I would get the pump, filler, 10" & 12" box handle skip the angle box and head and grab a compound tube and flat adapter and corner and pick up a corner flusher ...... Decent little start up set there ..... Tube can help tape out little faster until you can get a zooka.... Or alway go with slop bucket lol


----------



## silverstilts (Oct 15, 2008)

chris said:


> You dont need a gooseneck unless you are using a bazooka. 12" boxes have there place,,, just not needed. 8" and 10" work just fine:thumbsup:


 10" & 12" all the way. A 8" box isn't much use especially on butt seams. I would start off with the boxes and pump then move on to the angle head and box or mud tube and flusher which depending on personal preference.

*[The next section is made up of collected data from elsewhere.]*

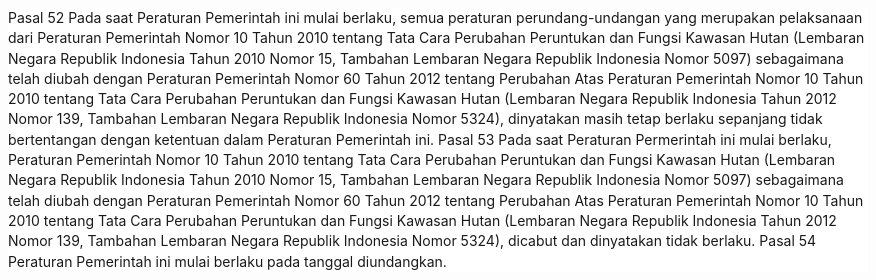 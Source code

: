 Pasal 52
Pada saat Peraturan Pemerintah ini mulai berlaku, semua peraturan perundang-undangan yang merupakan pelaksanaan dari Peraturan Pemerintah Nomor 10 Tahun 2010 tentang Tata Cara Perubahan Peruntukan dan Fungsi Kawasan Hutan (Lembaran Negara Republik Indonesia Tahun 2010 Nomor 15, Tambahan Lembaran Negara Republik Indonesia Nomor 5097) sebagaimana telah diubah dengan Peraturan Pemerintah Nomor 60 Tahun 2012 tentang Perubahan Atas Peraturan Pemerintah Nomor 10 Tahun 2010 tentang Tata Cara Perubahan Peruntukan dan Fungsi Kawasan Hutan (Lembaran Negara Republik Indonesia Tahun 2012 Nomor 139, Tambahan Lembaran Negara Republik Indonesia Nomor 5324), dinyatakan masih tetap berlaku sepanjang tidak bertentangan dengan ketentuan dalam Peraturan Pemerintah ini.
Pasal 53
Pada saat Peraturan Permerintah ini mulai berlaku, Peraturan Pemerintah Nomor 10 Tahun 2010 tentang Tata Cara Perubahan Peruntukan dan Fungsi Kawasan Hutan (Lembaran Negara Republik Indonesia Tahun 2010 Nomor 15, Tambahan Lembaran Negara Republik Indonesia Nomor 5097) sebagaimana telah diubah dengan Peraturan Pemerintah Nomor 60 Tahun 2012 tentang Perubahan Atas Peraturan Pemerintah Nomor 10 Tahun 2010 tentang Tata Cara Perubahan Peruntukan dan Fungsi Kawasan Hutan (Lembaran Negara Republik Indonesia Tahun 2012 Nomor 139, Tambahan Lembaran Negara Republik Indonesia Nomor 5324), dicabut dan dinyatakan tidak berlaku.
Pasal 54
Peraturan Pemerintah ini mulai berlaku pada tanggal diundangkan.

Too bad you couldn't use some and decide for yourself. Then you could graduate to a bazooka after them boxes made you some money..


----------



## moore (Dec 2, 2010)

ARI said:


> you need to tape coat with a banjo or Bazzoka. the mud needs to be thin so you can get the tape to sit low in the bevel a box has a hard time covering anything hand taped. using a 12 box would work in a pinch seems like more work than needed but I would save up and buy a 10 to complete the set the ten is much easier to push than a 12


 I 7 @ 10 box hand taped seams.:blink:..No issues,,,atall!


----------



## Mudshark (Feb 8, 2009)

Sounds like you might be trying to cheap out and buy only one box instead of two. If thats the case and you only want to buy one I would make it a 10 inch Columbia FatBoy. You can always add onother box later once you realize what a great tool they are.


----------



## Toontowntaper (Dec 16, 2012)

I agree with mudshark I would pick up the 10" fatboy I personally love running boxes yes you do have to go back at times and do a skim coat over the 12"... If there are high shoulders ... I run my 10" with thicker mud and pull it tight I have no problems with it filling.... If your able to try the boxes out or any tools before you buy them I would suggest that


----------